Todo elogio de El apartamento, de Billy Wilder, siempre se quedará corto, como si fuera imposible alcanzar hasta el último rincón de la película con la admiración que despierta. Hasta hace no demasiado, cada vez que programaban en alguna cadena de televisión un gran clásico del cine como éste, siempre había alguien que apelaba con algo de envidia a esos espectadores que iban a ver la película por primera vez. Sin embargo, El apartamento va gustando más cada una de las veces que vuelve a verse. Y ni siquiera es fácil encajarla en un género determinado. El filólogo y académico Gregorio Salvador dijo en cierta ocasión que esperaba morir antes que el dibujante Mingote para que éste le dedicara una necrológica gráfica de las que le hacían «sonllorar». Es una buena palabra para referirse también a esta película de 1960, que pasa por comedia -por una de las mejores jamás rodadas- y sin embargo contiene alguna de las escenas más tristes de toda la historia del cine. Yo al menos no recuerdo ninguna tan desoladoramente triste que aquella en la que C. C. Baxter, un espléndido Jack Lemmon, ha de salir a altas horas de la noche de su cama, en la que se había metido no mucho antes -quizá tratando de no reparar en el olor de los cuerpos que la habían usado aquella tarde-, y ceder el apartamento a otro de sus jefes, que acaba de ligarse en un bar a una rubia idéntica a Marilyn Monroe. Comedia, melodrama romántico, cine social, cuento de hadas pornográfico, tal y como dijo en su momento algún crítico…

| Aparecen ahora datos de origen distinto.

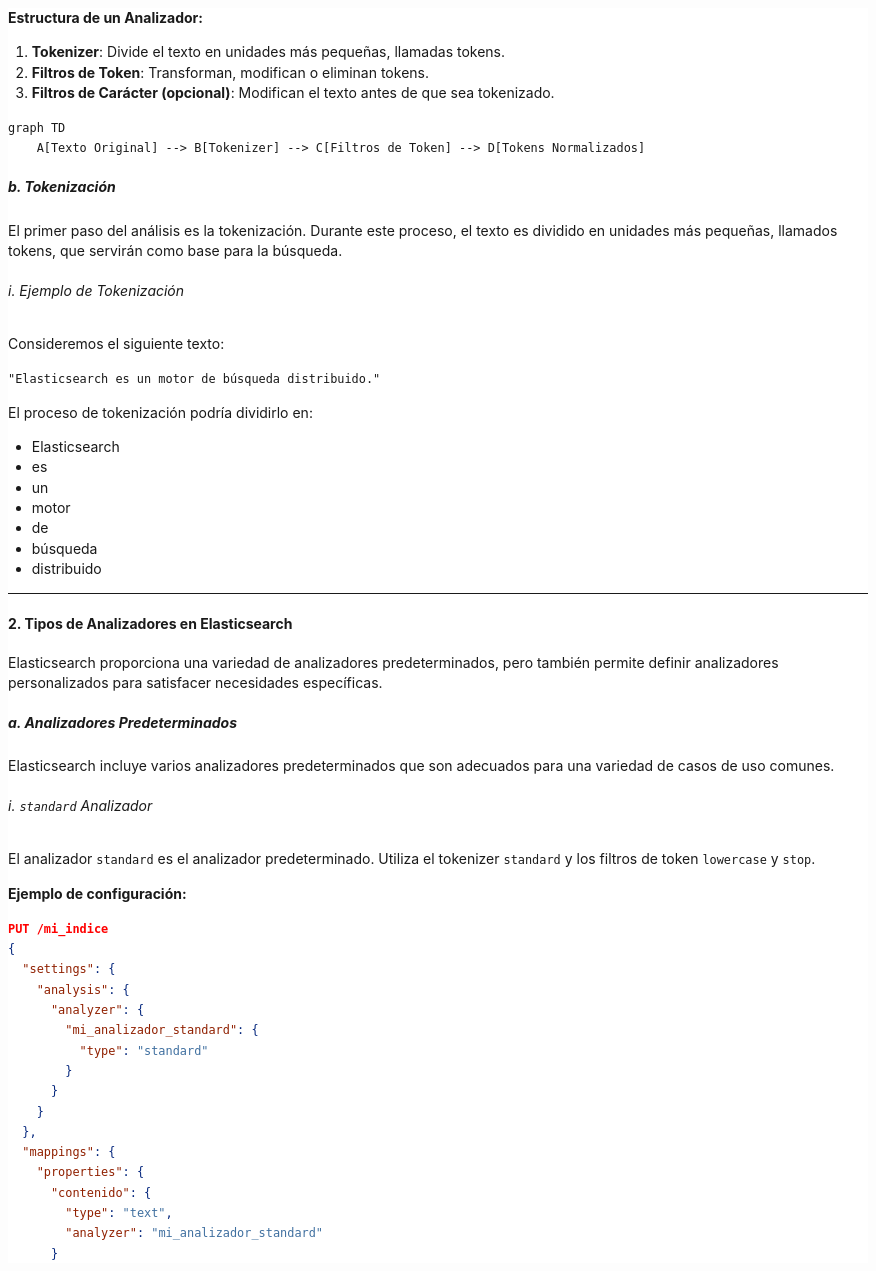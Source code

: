 **Estructura de un Analizador:**

1. **Tokenizer**: Divide el texto en unidades más pequeñas, llamadas tokens.
2. **Filtros de Token**: Transforman, modifican o eliminan tokens.
3. **Filtros de Carácter (opcional)**: Modifican el texto antes de que sea tokenizado.

```mermaid
graph TD
    A[Texto Original] --> B[Tokenizer] --> C[Filtros de Token] --> D[Tokens Normalizados]
```

##### b. Tokenización

El primer paso del análisis es la tokenización. Durante este proceso, el texto es dividido en unidades más pequeñas, llamados tokens, que servirán como base para la búsqueda.

###### i. Ejemplo de Tokenización

Consideremos el siguiente texto:

```
"Elasticsearch es un motor de búsqueda distribuido."
```

El proceso de tokenización podría dividirlo en:

- Elasticsearch
- es
- un
- motor
- de
- búsqueda
- distribuido

---

#### 2. Tipos de Analizadores en Elasticsearch

Elasticsearch proporciona una variedad de analizadores predeterminados, pero también permite definir analizadores personalizados para satisfacer necesidades específicas.

##### a. Analizadores Predeterminados

Elasticsearch incluye varios analizadores predeterminados que son adecuados para una variedad de casos de uso comunes.

###### i. `standard` Analizador

El analizador `standard` es el analizador predeterminado. Utiliza el tokenizer `standard` y los filtros de token `lowercase` y `stop`.

**Ejemplo de configuración:**

```json
PUT /mi_indice
{
  "settings": {
    "analysis": {
      "analyzer": {
        "mi_analizador_standard": {
          "type": "standard"
        }
      }
    }
  },
  "mappings": {
    "properties": {
      "contenido": {
        "type": "text",
        "analyzer": "mi_analizador_standard"
      }
```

Que si la primera idea surgió de Breve encuentro, que si la historia que cuenta nunca hubiera podido transcurrir en el Moscú soviético, que si a Wilder le faltaban brazos para sujetar los tres premios de la Academia que ganó con la película... El apartamento es una obra maestra no ya del cine, sino del arte del siglo XX, porque todo en ella está tocado por la inspiración: el guión más perfecto jamás escrito (Wilder y Diamond); una actuación soberbia de la pareja protagonista, con una Shirley MacLaine que alcanza el cielo de la interpretación y del encanto metida en la piel de la señorita Kubelik, más un Fred MacMurray que completa el triángulo por el lado más canalla vistiendo el traje de Sheldrake; una bellísima banda sonora (con una pieza principal firmada por Adolph Deutsch); una maravillosa fotografía en blanco y negro (Joseph LaShelle); un montaje premiado con otro Óscar (Daniel Mandell); y finalmente, una dirección artística a cargo de Alexandre Trauner sencillamente prodigiosa, no ya solo por el ingenioso ardid con el que consiguió que la oficina de Baxter pareciera inmensa y con miles de mesas hacia el fondo, sino sobre todo por el decorado del apartamento, que el espectador llega a conocer desde todos los ángulos posibles.
Qué habrá sido de C. C. Baxter. Y de Fran Kubelik. Qué habrá sido de ellos dos. ¿Hubo un ellos dos? ¿Llegaron a barajar sus vidas? ¿Qué naipes les repartió el destino? Ah, Buddy Baxter, ese tipo capaz de comerse los aperitivos sobrantes de la fiesta que otros han dado en su casa, y de beber con cierta elegancia los restos de martini que quedan en el fondo de la jarra, y que es tan pero tan humilde que, según él, si donara su cuerpo a la ciencia, como le pide el médico que vive en el apartamento de al lado, decepcionaría a todo el mundo.